H. Melvill, Penny Pulpit, No. 2207.
I. Estas palabras pueden ciertamente aplicarse a cualquier manifestación de Dios a sus criaturas pecadoras, pero con una fuerza y propiedad peculiares podemos considerarlas como aplicables a "Dios manifestado en carne" en Cristo crucificado. Nada como esto puede presentarnos estos dos puntos combinados: el odio de Dios por el pecado y el amor por la humanidad. Otras cosas pueden enseñarnos esto por separado, pero luego cualquiera de estos por separado nos beneficiaría poco sin el otro.
Por tanto, todo lo que más nos humilla y nos da una baja opinión de nuestra propia condición nos acerca a la Cruz de Cristo; todo lo que nos enaltece y enorgullece nos aleja más de él. Todas las bendiciones que el Evangelio ofrece a los cristianos fieles están conectadas con la Cruz de Cristo, y la mejor forma de alcanzarlas es meditar en ella.

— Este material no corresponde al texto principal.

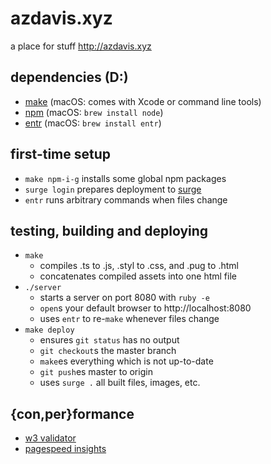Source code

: # azdavis.xyz

a place for stuff http://azdavis.xyz

## dependencies (D:)

- [make][mak] (macOS: comes with Xcode or command line tools)
- [npm][npm] (macOS: `brew install node`)
- [entr][ent] (macOS: `brew install entr`)

## first-time setup

- `make npm-i-g` installs some global npm packages
- `surge login` prepares deployment to [surge][sur]
- `entr` runs arbitrary commands when files change

## testing, building and deploying

- `make`
    - compiles .ts to .js, .styl to .css, and .pug to .html
    - concatenates compiled assets into one html file
- `./server`
    - starts a server on port 8080 with `ruby -e`
    - `open`s your default browser to http://localhost:8080
    - uses `entr` to re-`make` whenever files change
- `make deploy`
    - ensures `git status` has no output
    - `git checkout`s the master branch
    - `make`es everything which is not up-to-date
    - `git push`es master to origin
    - uses `surge .` all built files, images, etc.

## {con,per}formance

- [w3 validator][w3v]
- [pagespeed insights][pag]

[mak]: https://www.gnu.org/software/make
[npm]: https://www.npmjs.com
[ent]: http://entrproject.org
[sur]: https://surge.sh
[w3v]: https://validator.w3.org/nu/?doc=http://azdavis.xyz
[pag]: https://developers.google.com/speed/pagespeed/insights/?url=http://azdavis.xyz
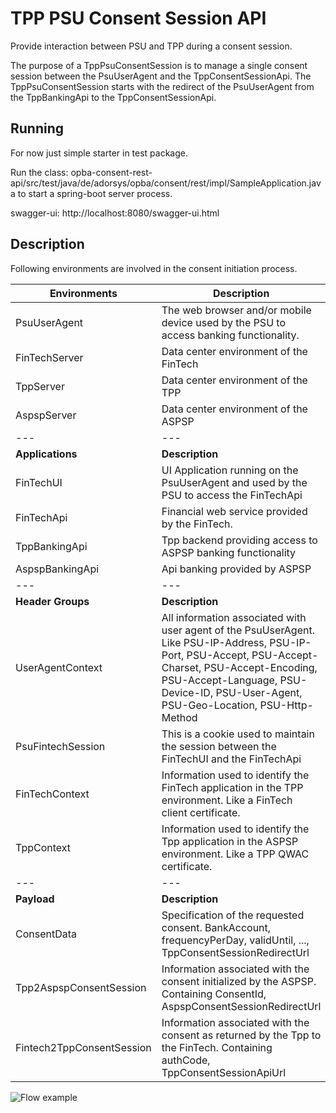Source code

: # TPP PSU Consent Session API

Provide interaction between PSU and TPP during a consent session.

The purpose of a TppPsuConsentSession is to manage a single consent session between the PsuUserAgent and the TppConsentSessionApi. The TppPsuConsentSession starts with the redirect of the PsuUserAgent from the TppBankingApi to the TppConsentSessionApi.

## Running

For now just simple starter in test package.

Run the class: opba-consent-rest-api/src/test/java/de/adorsys/opba/consent/rest/impl/SampleApplication.java to start a spring-boot server process.

swagger-ui: http://localhost:8080/swagger-ui.html

## Description

Following environments are involved in the consent initiation process.

| Environments | Description  |
|---|---|
| PsuUserAgent | The web browser and/or mobile device used by the PSU to access banking functionality.  |
| FinTechServer | Data center environment of the FinTech |
| TppServer | Data center environment of the TPP |
| AspspServer | Data center environment of the ASPSP |
|---|---|
| __Applications__ | __Description__  |
| FinTechUI | UI Application running on the PsuUserAgent and used by the PSU to access the FinTechApi |
| FinTechApi | Financial web service provided by the FinTech. |
| TppBankingApi | Tpp backend providing access to ASPSP banking functionality|
| AspspBankingApi | Api banking provided by ASPSP  |
|---|---|
| __Header Groups__ | __Description__  |
| UserAgentContext | All information associated with user agent of the PsuUserAgent. Like PSU-IP-Address, PSU-IP-Port, PSU-Accept, PSU-Accept-Charset, PSU-Accept-Encoding, PSU-Accept-Language, PSU-Device-ID, PSU-User-Agent, PSU-Geo-Location, PSU-Http-Method |
| PsuFintechSession | This is a cookie used to maintain the session between the FinTechUI and the FinTechApi |
| FinTechContext | Information used to identify the FinTech application in the TPP environment. Like a FinTech client certificate. |
| TppContext | Information used to identify the Tpp application in the ASPSP environment. Like a TPP QWAC certificate. |
|---|---|
| __Payload__ | __Description__  |
| ConsentData | Specification of the requested consent. BankAccount, frequencyPerDay, validUntil, ..., TppConsentSessionRedirectUrl |
| Tpp2AspspConsentSession | Information associated with the consent initialized by the ASPSP. Containing ConsentId, AspspConsentSessionRedirectUrl |
| Fintech2TppConsentSession | Information associated with the consent as returned by the Tpp to the FinTech. Containing authCode, TppConsentSessionApiUrl |


![Flow example](http://www.plantuml.com/plantuml/proxy?src=https://raw.githubusercontent.com/adorsys/open-banking-gateway/feature/OBG-194-wiring-xs2a-protocol-contd/opba-consent-rest-api/flow.puml&fmt=svg&vvv=1&sanitize=true)
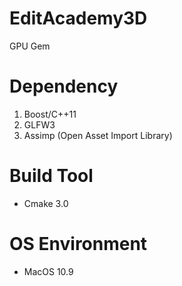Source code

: EditAcademy3D
=============
GPU Gem

Dependency
==========
1. Boost/C++11
2. GLFW3
3. Assimp (Open Asset Import Library)

Build Tool
==========
- Cmake 3.0

OS Environment
==============
- MacOS 10.9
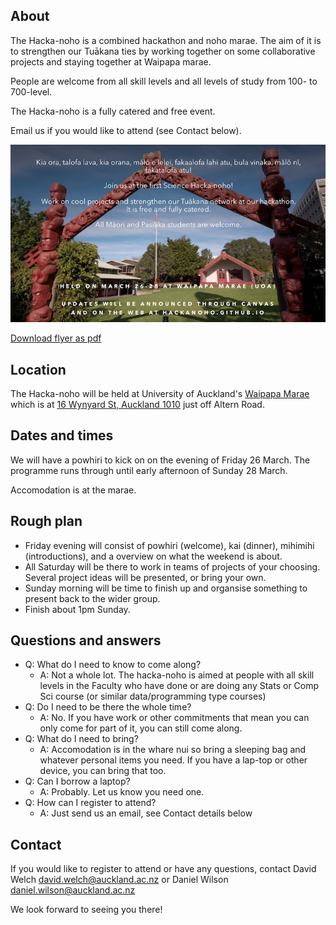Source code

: ## About

The Hacka-noho is a combined hackathon and noho marae. The aim of it is to strengthen our Tuākana ties by working together on some collaborative projects and staying together at Waipapa marae.

People are welcome from all skill levels and all levels of study from 100- to 700-level.

The Hacka-noho is a fully catered and free event.

Email us if you would like to attend (see Contact below).

![Invite](./hackanohoflyer.png)

[Download flyer as pdf](./hackanohoflyer.pdf "Flyer pdf")

## Location

The Hacka-noho will be held at University of Auckland's [Waipapa Marae](https://www.auckland.ac.nz/en/on-campus/life-on-campus/maori-life-on-campus/waipapa-marae.html) which is at [16 Wynyard St, Auckland 1010](https://goo.gl/maps/ZGcf5QAWceEpJj9N9) just off Altern Road. 

## Dates and times

We will have a powhiri to kick on on the evening of Friday 26 March. The programme runs through until early afternoon of Sunday 28 March.

Accomodation is at the marae.

## Rough plan

* Friday evening will consist of powhiri (welcome), kai (dinner), mihimihi (introductions), and a overview on what the weekend is about.
* All Saturday will be there to work in teams of projects of your choosing. Several project ideas will be presented, or bring your own.
* Sunday morning will be time to finish up and organsise something to present back to the wider group.
* Finish about 1pm Sunday.


## Questions and answers

* Q: What do I need to know to come along?
  * A: Not a whole lot. The hacka-noho is aimed at people with all skill levels in the Faculty who have done or are doing any Stats or Comp Sci course (or similar data/programming type courses)   
* Q: Do I need to be there the whole time?
  * A: No. If you have work or other commitments that mean you can only come for part of it, you can still come along.
* Q: What do I need to bring?
  * A: Accomodation is in the whare nui so bring a sleeping bag and whatever personal items you need. If you have a lap-top or other device, you can bring that too. 
* Q: Can I borrow a laptop?
  * A: Probably. Let us know you need one.  
* Q: How can I register to attend?
  * A: Just send us an email, see Contact details below



## Contact

If you would like to register to attend or have any questions, contact David Welch [david.welch@auckland.ac.nz](mailto:david.welch@auckland.ac.nz) or Daniel Wilson [daniel.wilson@auckland.ac.nz](mailto:daniel.wilson@auckland.ac.nz)

We look forward to seeing you there!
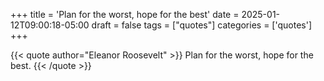 +++
title = 'Plan for the worst, hope for the best'
date = 2025-01-12T09:00:18-05:00
draft = false
tags = ["quotes"]
categories = ['quotes']
+++

{{< quote author="Eleanor Roosevelt" >}}
Plan for the worst, hope for the best.
{{< /quote >}}
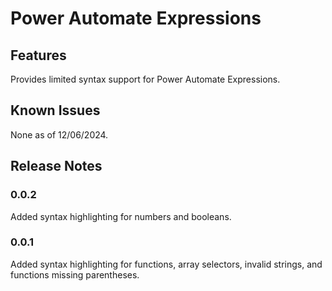 # Power Automate Expressions

## Features

Provides limited syntax support for Power Automate Expressions.

## Known Issues

None as of 12/06/2024.

## Release Notes

### 0.0.2

Added syntax highlighting for numbers and booleans.

### 0.0.1

Added syntax highlighting for functions, array selectors, invalid strings, and functions missing parentheses.
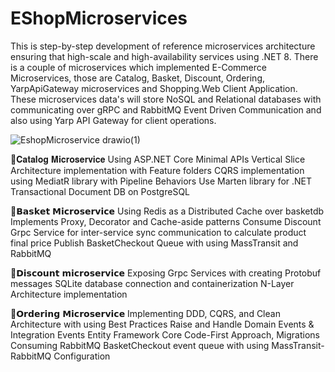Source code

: # EShopMicroservices
This is step-by-step development of reference microservices architecture ensuring that high-scale and high-availability services using .NET 8.
There is a couple of microservices which implemented E-Commerce Microservices, those are Catalog, Basket, Discount, Ordering, YarpApiGateway microservices and Shopping.Web Client Application. These microservices data's will store NoSQL and Relational databases with communicating over gRPC and RabbitMQ Event Driven Communication and also using Yarp API Gateway for client operations.

![EshopMicroservice drawio(1)](https://github.com/user-attachments/assets/2483daa1-631d-4840-8c1e-cc1daaec1c94)

🔹𝐂𝐚𝐭𝐚𝐥𝐨𝐠 𝐌𝐢𝐜𝐫𝐨𝐬𝐞𝐫𝐯𝐢𝐜𝐞
Using ASP.NET Core Minimal APIs
Vertical Slice Architecture implementation with Feature folders
CQRS implementation using MediatR library with Pipeline Behaviors
Use Marten library for .NET Transactional Document DB on PostgreSQL

🔹𝗕𝗮𝘀𝗸𝗲𝘁 𝗠𝗶𝗰𝗿𝗼𝘀𝗲𝗿𝘃𝗶𝗰𝗲
Using Redis as a Distributed Cache over basketdb 
Implements Proxy, Decorator and Cache-aside patterns
Consume Discount Grpc Service for inter-service sync communication to calculate product final price
Publish BasketCheckout Queue with using MassTransit and RabbitMQ

🔹𝗗𝗶𝘀𝗰𝗼𝘂𝗻𝘁 𝗺𝗶𝗰𝗿𝗼𝘀𝗲𝗿𝘃𝗶𝗰𝗲
Exposing Grpc Services with creating Protobuf messages
SQLite database connection and containerization 
N-Layer Architecture implementation 

🔹𝗢𝗿𝗱𝗲𝗿𝗶𝗻𝗴 𝗠𝗶𝗰𝗿𝗼𝘀𝗲𝗿𝘃𝗶𝗰𝗲 
Implementing DDD, CQRS, and Clean Architecture with using Best Practices 
Raise and Handle Domain Events & Integration Events
Entity Framework Core Code-First Approach, Migrations
Consuming RabbitMQ BasketCheckout event queue with using MassTransit-RabbitMQ Configuration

II. Aquellos que sean hechos conformes a la gran doctrina de "Cristo crucificado" recibirán las bendiciones del reino tanto ahora como en el más allá; pero los que no lo son, las Escrituras declaran de muchas maneras, no serán admitidos en ese reino. Todas las cosas predican esta doctrina a los ojos y oídos de la fe, el desengaño, la aflicción, la vanidad y los juicios pesados que acompañan a todo lo bueno de este mundo; pero cuando Jesucristo mismo es presentado ante nosotros en la Cruz, nos enseña como ninguno de ellos puede hacerlo. "He oído de ti con el oído del oído, pero ahora mis ojos te ven. Por tanto, me aborrezco y me arrepiento en polvo y ceniza".
Sermones sencillos de los colaboradores de "Tracts for the Times", vol. iv., pág. 169.

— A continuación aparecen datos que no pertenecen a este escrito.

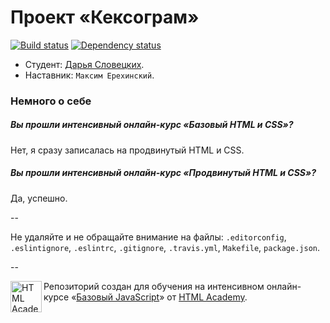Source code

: # Проект «Кексограм»

[![Build status][travis-image]][travis-url]
[![Dependency status][dependency-image]][dependency-url]

* Студент: [Дарья Словецких](https://htmlacademy.ru/profile/id3612).
* Наставник: `Максим Ерехинский`.

### Немного о себе

##### Вы прошли интенсивный онлайн-курс «Базовый HTML и CSS»?
Нет, я сразу записалась на продвинутый HTML и CSS.

##### Вы прошли интенсивный онлайн-курс «Продвинутый HTML и CSS»?
Да, успешно.

--

Не удаляйте и не обращайте внимание на файлы: `.editorconfig`, `.eslintignore`, `.eslintrc`, `.gitignore`, `.travis.yml`, `Makefile`, `package.json`.

--

<a href="https://htmlacademy.ru/js_intensive"><img align="left" width="50" height="50" title="HTML Academy" src="https://htmlacademy.ru/static/img/logo-github-javascript.svg"></a>

Репозиторий создан для обучения на интенсивном онлайн-курсе «[Базовый JavaScript](https://htmlacademy.ru/js_intensive)» от [HTML Academy](https://htmlacademy.ru).

[travis-image]: https://travis-ci.org/js-htmlacademy/3612-keksogram.svg?branch=master
[travis-url]: https://travis-ci.org/js-htmlacademy/3612-keksogram
[dependency-image]: https://david-dm.org/js-htmlacademy/3612-keksogram.svg?style=flat-square
[dependency-url]: https://david-dm.org/js-htmlacademy/3612-keksogram
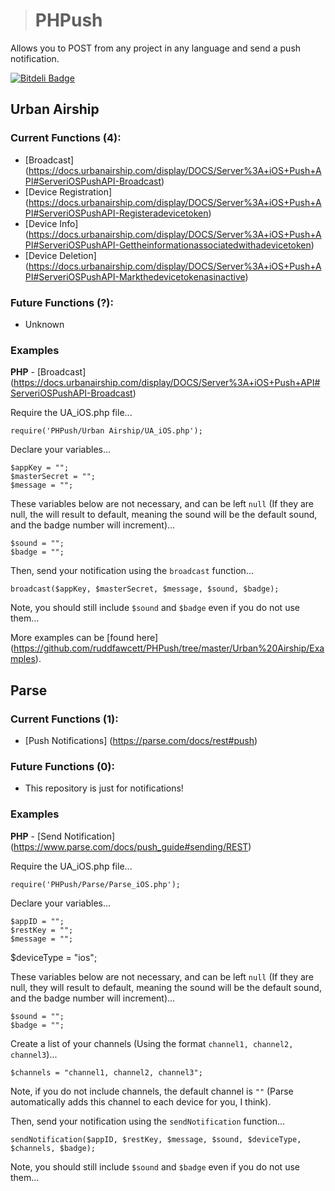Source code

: > # PHPush
Allows you to POST from any project in any language and send a push notification.

[![Bitdeli Badge](https://d2weczhvl823v0.cloudfront.net/ruddfawcett/PHPush/trend.png)](https://bitdeli.com/free "Bitdeli Badge")

## Urban Airship

### Current Functions (4):

- [Broadcast] (https://docs.urbanairship.com/display/DOCS/Server%3A+iOS+Push+API#ServeriOSPushAPI-Broadcast)
- [Device Registration] (https://docs.urbanairship.com/display/DOCS/Server%3A+iOS+Push+API#ServeriOSPushAPI-Registeradevicetoken)
- [Device Info] (https://docs.urbanairship.com/display/DOCS/Server%3A+iOS+Push+API#ServeriOSPushAPI-Gettheinformationassociatedwithadevicetoken)
- [Device Deletion] (https://docs.urbanairship.com/display/DOCS/Server%3A+iOS+Push+API#ServeriOSPushAPI-Markthedevicetokenasinactive)

### Future Functions (?):

- Unknown

### Examples
 
**PHP** - [Broadcast] (https://docs.urbanairship.com/display/DOCS/Server%3A+iOS+Push+API#ServeriOSPushAPI-Broadcast)
 
Require the UA_iOS.php file...

    require('PHPush/Urban Airship/UA_iOS.php');

Declare your variables...

    $appKey = "";
    $masterSecret = "";
    $message = "";

These variables below are not necessary, and can be left `null` (If they are null, the will result to default, meaning the sound will be the default sound, and the badge number will increment)...

    $sound = "";
    $badge = "";

Then, send your notification using the `broadcast` function...

    broadcast($appKey, $masterSecret, $message, $sound, $badge);
    
Note, you should still include `$sound` and `$badge` even if you do not use them...

More examples can be [found here] (https://github.com/ruddfawcett/PHPush/tree/master/Urban%20Airship/Examples).

## Parse

### Current Functions (1):

- [Push Notifications] (https://parse.com/docs/rest#push)

### Future Functions (0):

- This repository is just for notifications!

### Examples
 
**PHP** - [Send Notification] (https://www.parse.com/docs/push_guide#sending/REST)
 
Require the UA_iOS.php file...

    require('PHPush/Parse/Parse_iOS.php');

Declare your variables...

    $appID = "";
    $restKey = "";
    $message = "";
 $deviceType = "ios";

These variables below are not necessary, and can be left `null` (If they are null, they will result to default, meaning the sound will be the default sound, and the badge number will increment)...

    $sound = "";
    $badge = "";

Create a list of your channels (Using the format `channel1, channel2, channel3`)...

	$channels = "channel1, channel2, channel3";
	
Note, if you do not include channels, the default channel is `""` (Parse automatically adds this channel to each device for you, I think).

Then, send your notification using the `sendNotification` function...

    sendNotification($appID, $restKey, $message, $sound, $deviceType, $channels, $badge);
    
Note, you should still include `$sound` and `$badge` even if you do not use them...
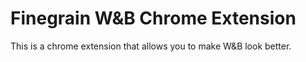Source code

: # Finegrain W&B Chrome Extension

This is a chrome extension that allows you to make W&B look better.
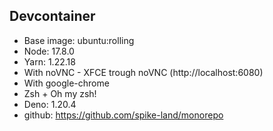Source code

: ## Devcontainer

- Base image: ubuntu:rolling
- Node: 17.8.0
- Yarn: 1.22.18
- With noVNC - XFCE trough noVNC (http://localhost:6080)
- With google-chrome
- Zsh + Oh my zsh!
- Deno: 1.20.4
- github: https://github.com/spike-land/monorepo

Referencias: Job 42:5 ; Job 42:6 . E. Garbett, Experiencias de la vida interior, pág. 13; CJ Vaughan, Voces de los profetas, pág. 21. Job 42:7 . J. Jackson Wray, Light from the Old Lamp, pág.
263. Job 42:7 . S. Cox, Expositor, primera serie, vol. xii., pág. 245; Ibíd., Comentario sobre Job, pág. 542. Job 42:10 . R. Glover, Homiletic Magazine, vol. x., pág. 290; Spurgeon, Sermons, vol. vii., núm. 404 y vol. xxi., núm. 1262; G. Matheson, Momentos en el monte, pág. 2.